Kembali kita lihat sebuah realita, bahwa kegiatan demo sangat membutuhkan etika dan semangat dakwah agar tidak destruktif dan anarkis tetapi justru memberikan pembelajaran "learning" dan membangun stigma positif, sementara dakwah Islamiyah yang bertujuan untuk menegakkan kebenaran dan menolak kebathilan, kadang memerlukan demo sebagai salah satu sarana dalam menyampaikan misinya.

Ketika dakwah mengambil demo sebagai suatu pilihan cara dan strateginya, maka pilihan ini harus mendapat dukungan para aktivis kader dakwah dan itu adalah kalian (kader-kader KAMMI para pejuang dakwah).
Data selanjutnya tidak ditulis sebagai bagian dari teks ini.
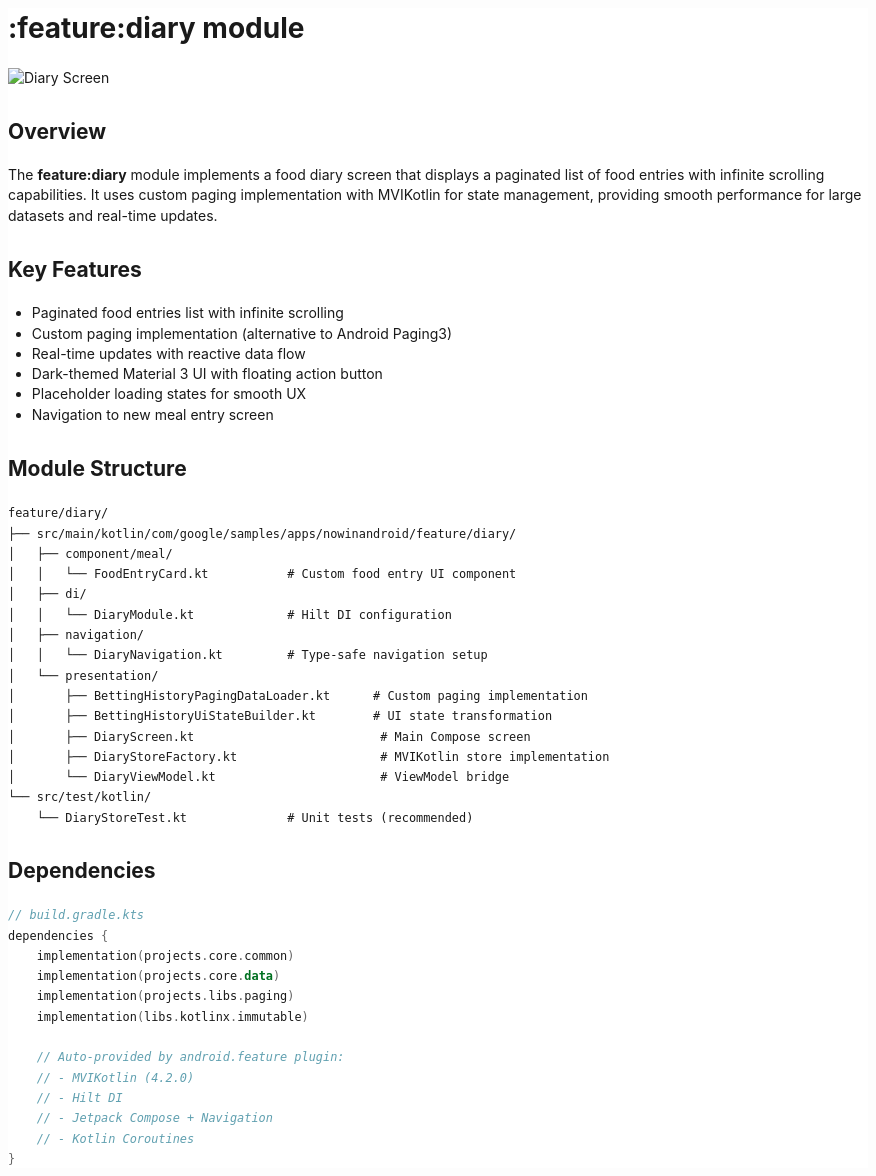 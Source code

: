 # :feature:diary module

![Diary Screen](../../images/Diary.webp)

## Overview
The **feature:diary** module implements a food diary screen that displays a paginated list of food entries with infinite scrolling capabilities. It uses custom paging implementation with MVIKotlin for state management, providing smooth performance for large datasets and real-time updates.

## Key Features
- Paginated food entries list with infinite scrolling
- Custom paging implementation (alternative to Android Paging3)
- Real-time updates with reactive data flow
- Dark-themed Material 3 UI with floating action button
- Placeholder loading states for smooth UX
- Navigation to new meal entry screen

## Module Structure
```
feature/diary/
├── src/main/kotlin/com/google/samples/apps/nowinandroid/feature/diary/
│   ├── component/meal/
│   │   └── FoodEntryCard.kt           # Custom food entry UI component
│   ├── di/
│   │   └── DiaryModule.kt             # Hilt DI configuration
│   ├── navigation/
│   │   └── DiaryNavigation.kt         # Type-safe navigation setup
│   └── presentation/
│       ├── BettingHistoryPagingDataLoader.kt      # Custom paging implementation  
│       ├── BettingHistoryUiStateBuilder.kt        # UI state transformation
│       ├── DiaryScreen.kt                          # Main Compose screen
│       ├── DiaryStoreFactory.kt                    # MVIKotlin store implementation
│       └── DiaryViewModel.kt                       # ViewModel bridge
└── src/test/kotlin/
    └── DiaryStoreTest.kt              # Unit tests (recommended)
```

## Dependencies
```kotlin
// build.gradle.kts
dependencies {
    implementation(projects.core.common)
    implementation(projects.core.data)
    implementation(projects.libs.paging)
    implementation(libs.kotlinx.immutable)
    
    // Auto-provided by android.feature plugin:
    // - MVIKotlin (4.2.0)
    // - Hilt DI  
    // - Jetpack Compose + Navigation
    // - Kotlin Coroutines
}
```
Alangkah indah dan menyejukkan hati ketika kita melihat jama’ah yang besar sedang menunaikan shalat berjama’ah dengan rapi dan khusyu’. Alangkah indahnya pemandangan yang serupa yang bisa dinikmati saat menyaksikan gelombang demo yang besar, tetapi dengan tertib (jama’i) serta khusyu’ menjalankan agenda-agendanya. Dakwah dan kader dakwah perlu membuat citra dan memperkenalkan terus demo yang "da’wi". Ingat demo yang "da’wi" (demo dengan semangat dakwah), bukan demo yang anarki.

Siapkan agenda besar, bergerak, tunjukkan, dan tuntaskan.